Radiographic Evaluation of the Normal Elbow Carrying Angle in Adults
Mohammad Omar Alsubael
Abdelmonem Awad M. Hegazy
In this study, the angle was examined radiologically in an attempt to determine its measurements in adults using a simple method. Antero-posterior plain X-ray views of the normal elbow region were taken in the Radio-Diagnostic Department of Al-Majma'ah, King Khalid Hospital, KSA. The study included 90 cases (45 males and 45 females). Measurement of the carrying angle was done to be confined to the lower third of the humerus and the upper third of the forearm to exclude any interference due to extensions of shaft of the long bones of the elbow in the actual values of the angle. The study demonstrated that the carrying angle is significantly greater in females than in males. In males, it ranged from 5° to 17° with a mean of 9.29±2.98°, while in females it ranged from 10° to 27° with a mean of 18.47±4.12°. The revealed differences between the carrying angles in males and females can be considered as a secondary sex character. The recorded measurements also might be helpful in the management of disorders of the elbow and in its reconstruction after fractures. Furthermore, the proposed method in this study is simple, easy and more or less accurate as it measures the actual angulations at the elbow.
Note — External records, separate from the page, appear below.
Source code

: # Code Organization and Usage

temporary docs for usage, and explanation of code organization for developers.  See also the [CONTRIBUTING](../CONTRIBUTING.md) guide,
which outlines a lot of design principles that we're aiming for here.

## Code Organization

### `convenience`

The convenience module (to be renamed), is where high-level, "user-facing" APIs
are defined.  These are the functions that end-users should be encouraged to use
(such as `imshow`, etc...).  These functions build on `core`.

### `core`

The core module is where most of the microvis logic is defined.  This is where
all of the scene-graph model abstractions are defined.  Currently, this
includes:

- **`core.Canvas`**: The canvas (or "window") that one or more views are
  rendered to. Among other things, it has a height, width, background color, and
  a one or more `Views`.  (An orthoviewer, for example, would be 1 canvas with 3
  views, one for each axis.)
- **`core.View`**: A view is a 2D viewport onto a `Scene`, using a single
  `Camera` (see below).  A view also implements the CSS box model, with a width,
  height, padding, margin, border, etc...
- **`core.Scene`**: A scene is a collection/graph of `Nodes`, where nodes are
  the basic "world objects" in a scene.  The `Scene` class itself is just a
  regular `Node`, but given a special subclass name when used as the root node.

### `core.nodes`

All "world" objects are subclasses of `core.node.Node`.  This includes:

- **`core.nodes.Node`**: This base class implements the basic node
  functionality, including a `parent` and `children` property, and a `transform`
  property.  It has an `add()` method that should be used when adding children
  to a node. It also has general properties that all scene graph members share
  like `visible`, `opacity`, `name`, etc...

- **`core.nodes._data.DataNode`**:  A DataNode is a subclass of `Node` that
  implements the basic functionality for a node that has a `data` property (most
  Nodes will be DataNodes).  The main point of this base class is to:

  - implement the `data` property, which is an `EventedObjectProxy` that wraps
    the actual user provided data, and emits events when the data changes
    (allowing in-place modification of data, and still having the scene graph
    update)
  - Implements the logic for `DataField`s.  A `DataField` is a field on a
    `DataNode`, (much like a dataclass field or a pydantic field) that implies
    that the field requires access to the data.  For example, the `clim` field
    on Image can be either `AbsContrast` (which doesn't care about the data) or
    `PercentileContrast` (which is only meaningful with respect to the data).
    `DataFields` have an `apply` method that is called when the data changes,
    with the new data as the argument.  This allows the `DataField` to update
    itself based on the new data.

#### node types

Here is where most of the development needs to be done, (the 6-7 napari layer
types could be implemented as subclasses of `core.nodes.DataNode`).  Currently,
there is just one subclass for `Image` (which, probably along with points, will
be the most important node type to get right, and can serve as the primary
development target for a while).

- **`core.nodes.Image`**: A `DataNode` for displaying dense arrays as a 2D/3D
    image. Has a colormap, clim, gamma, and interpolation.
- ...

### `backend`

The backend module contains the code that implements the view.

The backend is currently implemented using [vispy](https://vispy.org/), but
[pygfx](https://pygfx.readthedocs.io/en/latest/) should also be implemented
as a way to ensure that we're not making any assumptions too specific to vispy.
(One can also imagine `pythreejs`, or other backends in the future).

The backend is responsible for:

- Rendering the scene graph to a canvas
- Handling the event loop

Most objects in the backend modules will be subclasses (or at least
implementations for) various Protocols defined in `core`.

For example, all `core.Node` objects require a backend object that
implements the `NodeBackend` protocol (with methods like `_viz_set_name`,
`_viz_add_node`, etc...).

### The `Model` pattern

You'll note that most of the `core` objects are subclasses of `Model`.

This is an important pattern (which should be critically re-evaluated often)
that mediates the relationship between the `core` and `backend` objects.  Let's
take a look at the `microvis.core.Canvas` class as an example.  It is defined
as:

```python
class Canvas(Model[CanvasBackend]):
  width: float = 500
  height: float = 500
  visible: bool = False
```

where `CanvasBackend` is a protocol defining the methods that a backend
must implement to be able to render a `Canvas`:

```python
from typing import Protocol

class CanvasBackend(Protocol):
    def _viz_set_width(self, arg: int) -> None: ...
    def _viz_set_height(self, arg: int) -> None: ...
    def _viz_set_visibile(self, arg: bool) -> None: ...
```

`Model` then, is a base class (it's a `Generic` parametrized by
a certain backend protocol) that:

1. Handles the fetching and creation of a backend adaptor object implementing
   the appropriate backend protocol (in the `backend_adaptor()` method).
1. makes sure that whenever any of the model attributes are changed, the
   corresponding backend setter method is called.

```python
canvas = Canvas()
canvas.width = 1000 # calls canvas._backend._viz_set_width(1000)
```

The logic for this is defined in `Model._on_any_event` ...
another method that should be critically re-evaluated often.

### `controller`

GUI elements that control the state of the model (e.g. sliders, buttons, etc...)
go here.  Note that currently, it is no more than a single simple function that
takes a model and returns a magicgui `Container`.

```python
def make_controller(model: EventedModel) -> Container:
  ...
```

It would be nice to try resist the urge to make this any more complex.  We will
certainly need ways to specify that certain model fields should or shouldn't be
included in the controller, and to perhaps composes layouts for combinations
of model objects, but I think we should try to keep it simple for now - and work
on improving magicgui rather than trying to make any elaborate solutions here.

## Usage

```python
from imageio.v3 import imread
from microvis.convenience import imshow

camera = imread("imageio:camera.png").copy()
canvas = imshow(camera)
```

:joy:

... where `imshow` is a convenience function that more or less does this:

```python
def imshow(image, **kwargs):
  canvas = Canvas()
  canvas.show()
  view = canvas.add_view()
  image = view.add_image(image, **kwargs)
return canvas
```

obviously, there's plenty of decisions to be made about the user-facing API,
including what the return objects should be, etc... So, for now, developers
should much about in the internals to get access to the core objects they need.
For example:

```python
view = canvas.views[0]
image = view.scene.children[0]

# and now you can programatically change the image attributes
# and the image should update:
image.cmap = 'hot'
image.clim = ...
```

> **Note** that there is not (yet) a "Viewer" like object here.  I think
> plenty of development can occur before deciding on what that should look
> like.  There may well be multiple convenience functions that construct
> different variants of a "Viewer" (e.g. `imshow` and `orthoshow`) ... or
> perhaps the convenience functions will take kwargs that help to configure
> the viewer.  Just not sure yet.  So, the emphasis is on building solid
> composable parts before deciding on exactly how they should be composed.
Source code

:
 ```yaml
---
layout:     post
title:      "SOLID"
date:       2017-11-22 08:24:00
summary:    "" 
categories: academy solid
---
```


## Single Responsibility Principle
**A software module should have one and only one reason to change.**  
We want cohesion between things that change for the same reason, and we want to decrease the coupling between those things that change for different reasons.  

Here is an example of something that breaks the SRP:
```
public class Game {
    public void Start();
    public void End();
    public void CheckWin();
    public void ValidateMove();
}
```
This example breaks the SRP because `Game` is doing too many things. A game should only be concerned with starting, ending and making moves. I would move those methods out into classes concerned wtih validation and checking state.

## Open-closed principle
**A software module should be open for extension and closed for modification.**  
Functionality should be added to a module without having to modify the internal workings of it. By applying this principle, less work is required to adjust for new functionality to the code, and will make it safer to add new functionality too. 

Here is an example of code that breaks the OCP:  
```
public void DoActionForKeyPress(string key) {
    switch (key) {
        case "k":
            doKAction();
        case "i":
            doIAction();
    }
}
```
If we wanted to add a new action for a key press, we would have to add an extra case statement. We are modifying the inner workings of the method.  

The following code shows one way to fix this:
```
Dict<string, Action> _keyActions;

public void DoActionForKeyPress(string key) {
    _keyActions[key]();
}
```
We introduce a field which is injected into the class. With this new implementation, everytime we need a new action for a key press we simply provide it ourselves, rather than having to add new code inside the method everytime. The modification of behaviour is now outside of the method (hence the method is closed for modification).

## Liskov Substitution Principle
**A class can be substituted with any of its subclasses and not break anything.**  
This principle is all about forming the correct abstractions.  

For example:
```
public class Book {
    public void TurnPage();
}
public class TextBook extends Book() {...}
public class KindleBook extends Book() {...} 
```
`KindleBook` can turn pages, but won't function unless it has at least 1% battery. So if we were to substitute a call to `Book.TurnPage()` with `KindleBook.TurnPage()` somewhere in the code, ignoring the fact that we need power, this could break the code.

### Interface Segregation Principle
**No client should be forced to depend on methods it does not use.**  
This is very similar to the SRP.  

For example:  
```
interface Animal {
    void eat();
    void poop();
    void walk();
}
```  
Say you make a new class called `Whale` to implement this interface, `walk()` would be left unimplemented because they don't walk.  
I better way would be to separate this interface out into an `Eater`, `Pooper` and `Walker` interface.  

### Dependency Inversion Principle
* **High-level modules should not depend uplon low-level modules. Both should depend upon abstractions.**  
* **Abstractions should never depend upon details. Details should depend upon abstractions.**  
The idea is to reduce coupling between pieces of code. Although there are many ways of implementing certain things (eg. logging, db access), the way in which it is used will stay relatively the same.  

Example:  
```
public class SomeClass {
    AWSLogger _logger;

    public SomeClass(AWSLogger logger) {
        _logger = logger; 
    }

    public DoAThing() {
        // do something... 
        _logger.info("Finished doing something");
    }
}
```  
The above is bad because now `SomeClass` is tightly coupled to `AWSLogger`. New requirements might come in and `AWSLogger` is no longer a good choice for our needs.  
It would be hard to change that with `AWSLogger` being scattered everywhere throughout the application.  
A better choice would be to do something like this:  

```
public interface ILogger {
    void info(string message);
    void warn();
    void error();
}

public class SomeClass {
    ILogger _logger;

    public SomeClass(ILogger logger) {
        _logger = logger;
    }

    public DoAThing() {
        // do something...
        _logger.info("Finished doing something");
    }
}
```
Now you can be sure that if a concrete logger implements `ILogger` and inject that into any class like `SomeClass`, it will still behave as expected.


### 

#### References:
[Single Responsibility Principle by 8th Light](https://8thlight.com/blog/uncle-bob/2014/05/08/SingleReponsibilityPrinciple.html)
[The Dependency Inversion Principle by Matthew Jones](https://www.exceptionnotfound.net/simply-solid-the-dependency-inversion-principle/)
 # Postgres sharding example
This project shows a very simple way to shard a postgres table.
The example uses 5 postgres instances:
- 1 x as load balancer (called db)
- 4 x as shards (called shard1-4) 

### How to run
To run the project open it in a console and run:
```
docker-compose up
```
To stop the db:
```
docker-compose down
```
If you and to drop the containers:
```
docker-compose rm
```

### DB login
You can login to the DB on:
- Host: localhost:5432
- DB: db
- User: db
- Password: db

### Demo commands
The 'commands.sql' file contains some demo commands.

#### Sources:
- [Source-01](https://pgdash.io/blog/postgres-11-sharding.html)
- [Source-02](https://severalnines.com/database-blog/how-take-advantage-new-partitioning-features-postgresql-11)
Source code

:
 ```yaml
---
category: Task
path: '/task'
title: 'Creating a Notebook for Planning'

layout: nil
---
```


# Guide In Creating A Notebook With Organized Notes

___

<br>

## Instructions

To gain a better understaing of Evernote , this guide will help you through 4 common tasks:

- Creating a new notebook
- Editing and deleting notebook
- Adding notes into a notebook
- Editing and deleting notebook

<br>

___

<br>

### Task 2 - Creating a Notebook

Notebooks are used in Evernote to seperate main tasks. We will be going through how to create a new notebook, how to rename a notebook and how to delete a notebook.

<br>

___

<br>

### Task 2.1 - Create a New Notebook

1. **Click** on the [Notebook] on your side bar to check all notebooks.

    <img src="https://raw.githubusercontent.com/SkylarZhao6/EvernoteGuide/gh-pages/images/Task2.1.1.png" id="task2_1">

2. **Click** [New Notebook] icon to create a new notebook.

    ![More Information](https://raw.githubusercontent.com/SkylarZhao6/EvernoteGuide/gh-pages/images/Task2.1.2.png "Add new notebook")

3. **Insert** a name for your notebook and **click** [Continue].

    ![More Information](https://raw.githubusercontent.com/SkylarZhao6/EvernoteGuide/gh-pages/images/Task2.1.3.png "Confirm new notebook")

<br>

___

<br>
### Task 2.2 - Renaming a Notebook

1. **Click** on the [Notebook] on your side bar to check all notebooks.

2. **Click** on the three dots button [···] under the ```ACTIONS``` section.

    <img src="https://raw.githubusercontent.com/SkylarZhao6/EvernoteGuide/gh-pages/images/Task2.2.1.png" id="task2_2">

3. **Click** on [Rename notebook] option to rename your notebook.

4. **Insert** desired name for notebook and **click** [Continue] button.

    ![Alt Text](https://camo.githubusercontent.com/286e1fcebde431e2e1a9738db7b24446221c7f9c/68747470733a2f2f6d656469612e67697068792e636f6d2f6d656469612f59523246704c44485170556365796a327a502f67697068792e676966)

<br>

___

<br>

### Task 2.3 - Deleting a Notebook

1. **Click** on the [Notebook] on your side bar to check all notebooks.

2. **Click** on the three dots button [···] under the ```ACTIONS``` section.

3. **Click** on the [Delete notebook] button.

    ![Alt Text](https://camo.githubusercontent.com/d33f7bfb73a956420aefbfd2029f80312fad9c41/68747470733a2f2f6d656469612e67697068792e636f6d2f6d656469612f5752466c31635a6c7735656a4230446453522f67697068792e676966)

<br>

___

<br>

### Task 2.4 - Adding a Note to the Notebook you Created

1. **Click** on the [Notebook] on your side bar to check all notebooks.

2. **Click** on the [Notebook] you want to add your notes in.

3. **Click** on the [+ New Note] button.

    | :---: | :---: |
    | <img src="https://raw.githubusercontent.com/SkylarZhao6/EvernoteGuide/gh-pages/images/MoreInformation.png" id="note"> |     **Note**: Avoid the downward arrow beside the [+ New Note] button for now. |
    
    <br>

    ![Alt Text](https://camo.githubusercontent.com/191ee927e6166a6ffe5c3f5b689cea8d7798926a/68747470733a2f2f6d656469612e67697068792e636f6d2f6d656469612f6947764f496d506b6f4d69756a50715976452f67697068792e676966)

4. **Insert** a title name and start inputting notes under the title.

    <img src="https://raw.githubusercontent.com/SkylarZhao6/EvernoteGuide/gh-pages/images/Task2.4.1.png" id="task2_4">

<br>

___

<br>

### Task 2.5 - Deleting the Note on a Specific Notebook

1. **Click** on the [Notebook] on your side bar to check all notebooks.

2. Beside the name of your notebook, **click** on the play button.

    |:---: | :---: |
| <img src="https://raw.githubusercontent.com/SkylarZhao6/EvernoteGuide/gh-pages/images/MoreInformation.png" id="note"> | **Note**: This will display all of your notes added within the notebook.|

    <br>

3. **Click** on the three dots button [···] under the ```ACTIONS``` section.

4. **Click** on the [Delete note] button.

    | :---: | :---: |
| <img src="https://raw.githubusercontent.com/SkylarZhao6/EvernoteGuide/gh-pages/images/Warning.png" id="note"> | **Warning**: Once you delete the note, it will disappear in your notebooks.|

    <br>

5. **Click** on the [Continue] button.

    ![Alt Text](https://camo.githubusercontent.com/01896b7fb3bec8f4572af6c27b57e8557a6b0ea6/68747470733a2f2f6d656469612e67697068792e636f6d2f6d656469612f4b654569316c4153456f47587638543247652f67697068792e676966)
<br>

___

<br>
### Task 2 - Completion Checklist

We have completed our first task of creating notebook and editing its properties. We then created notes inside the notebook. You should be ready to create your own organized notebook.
Potter (1895) was the first to carry out a quantitative
investigation on the carrying angle in man i.e., the angle of obliquity between
the upper arm and the fully extended and supinated forearm. The obliquity of
the forearm is more pronounced in women than in men. However, the line of the
upper arm and forearm becomes straightened out when the forearm is in the usual
working position of almost full pronation (McMinn, 1994).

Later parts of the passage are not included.